Your assignment
Everything from the line containing "- **Kontext**: co" through the line containing "- Usnadňuje onboarding nových členů týmu." in the listing below should be copied exactly, and nothing more.

Dataset extract
Start of Block
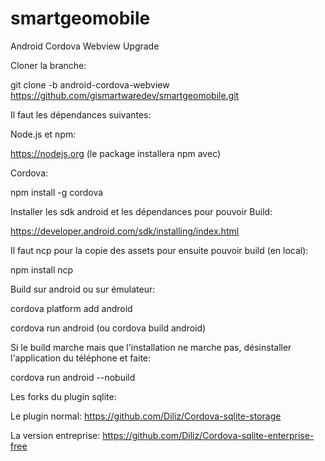 # smartgeomobile

Android Cordova Webview Upgrade

Cloner la branche:

git clone -b android-cordova-webview https://github.com/gismartwaredev/smartgeomobile.git


Il faut les dépendances suivantes:

Node.js et npm: 

https://nodejs.org (le package installera npm avec)

Cordova:

npm install -g cordova

Installer les sdk android et les dépendances pour pouvoir Build:

https://developer.android.com/sdk/installing/index.html

Il faut ncp pour la copie des assets pour ensuite pouvoir build (en local):

npm install ncp

Build sur android ou sur émulateur:

cordova platform add android

cordova run android (ou cordova build android)

Si le build marche mais que l'installation ne marche pas, désinstaller l'application du téléphone et faite:

cordova run android --nobuild

Les forks du plugin sqlite:

Le plugin normal: https://github.com/Diliz/Cordova-sqlite-storage

La version entreprise: https://github.com/Diliz/Cordova-sqlite-enterprise-free
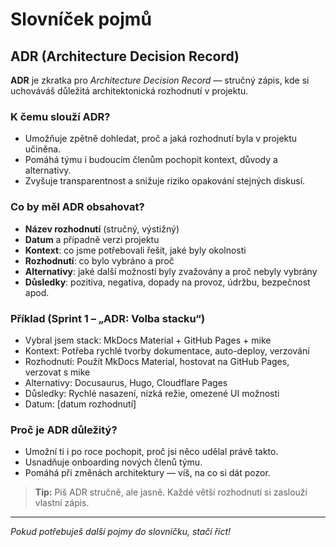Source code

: # Slovníček pojmů

## ADR (Architecture Decision Record)

**ADR** je zkratka pro *Architecture Decision Record* — stručný zápis, kde si uchováváš důležitá architektonická rozhodnutí v projektu.

### K čemu slouží ADR?
- Umožňuje zpětně dohledat, proč a jaká rozhodnutí byla v projektu učiněna.
- Pomáhá týmu i budoucím členům pochopit kontext, důvody a alternativy.
- Zvyšuje transparentnost a snižuje riziko opakování stejných diskusí.

### Co by měl ADR obsahovat?
- **Název rozhodnutí** (stručný, výstižný)
- **Datum** a případně verzi projektu
- **Kontext**: co jsme potřebovali řešit, jaké byly okolnosti
- **Rozhodnutí**: co bylo vybráno a proč
- **Alternativy**: jaké další možnosti byly zvažovány a proč nebyly vybrány
- **Důsledky**: pozitiva, negativa, dopady na provoz, údržbu, bezpečnost apod.

### Příklad (Sprint 1 – „ADR: Volba stacku“)
- Vybral jsem stack: MkDocs Material + GitHub Pages + mike
- Kontext: Potřeba rychlé tvorby dokumentace, auto-deploy, verzování
- Rozhodnutí: Použít MkDocs Material, hostovat na GitHub Pages, verzovat s mike
- Alternativy: Docusaurus, Hugo, Cloudflare Pages
- Důsledky: Rychlé nasazení, nízká režie, omezené UI možnosti
- Datum: [datum rozhodnutí]

### Proč je ADR důležitý?
- Umožní ti i po roce pochopit, proč jsi něco udělal právě takto.
- Usnadňuje onboarding nových členů týmu.
- Pomáhá při změnách architektury — víš, na co si dát pozor.

> **Tip:** Piš ADR stručně, ale jasně. Každé větší rozhodnutí si zaslouží vlastní zápis.

---

*Pokud potřebuješ další pojmy do slovníčku, stačí říct!*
End of Block
Exercise output
- **Kontext**: co jsme potřebovali řešit, jaké byly okolnosti
- **Rozhodnutí**: co bylo vybráno a proč
- **Alternativy**: jaké další možnosti byly zvažovány a proč nebyly vybrány
- **Důsledky**: pozitiva, negativa, dopady na provoz, údržbu, bezpečnost apod.

### Příklad (Sprint 1 – „ADR: Volba stacku“)
- Vybral jsem stack: MkDocs Material + GitHub Pages + mike
- Kontext: Potřeba rychlé tvorby dokumentace, auto-deploy, verzování
- Rozhodnutí: Použít MkDocs Material, hostovat na GitHub Pages, verzovat s mike
- Alternativy: Docusaurus, Hugo, Cloudflare Pages
- Důsledky: Rychlé nasazení, nízká režie, omezené UI možnosti
- Datum: [datum rozhodnutí]

### Proč je ADR důležitý?
- Umožní ti i po roce pochopit, proč jsi něco udělal právě takto.
- Usnadňuje onboarding nových členů týmu.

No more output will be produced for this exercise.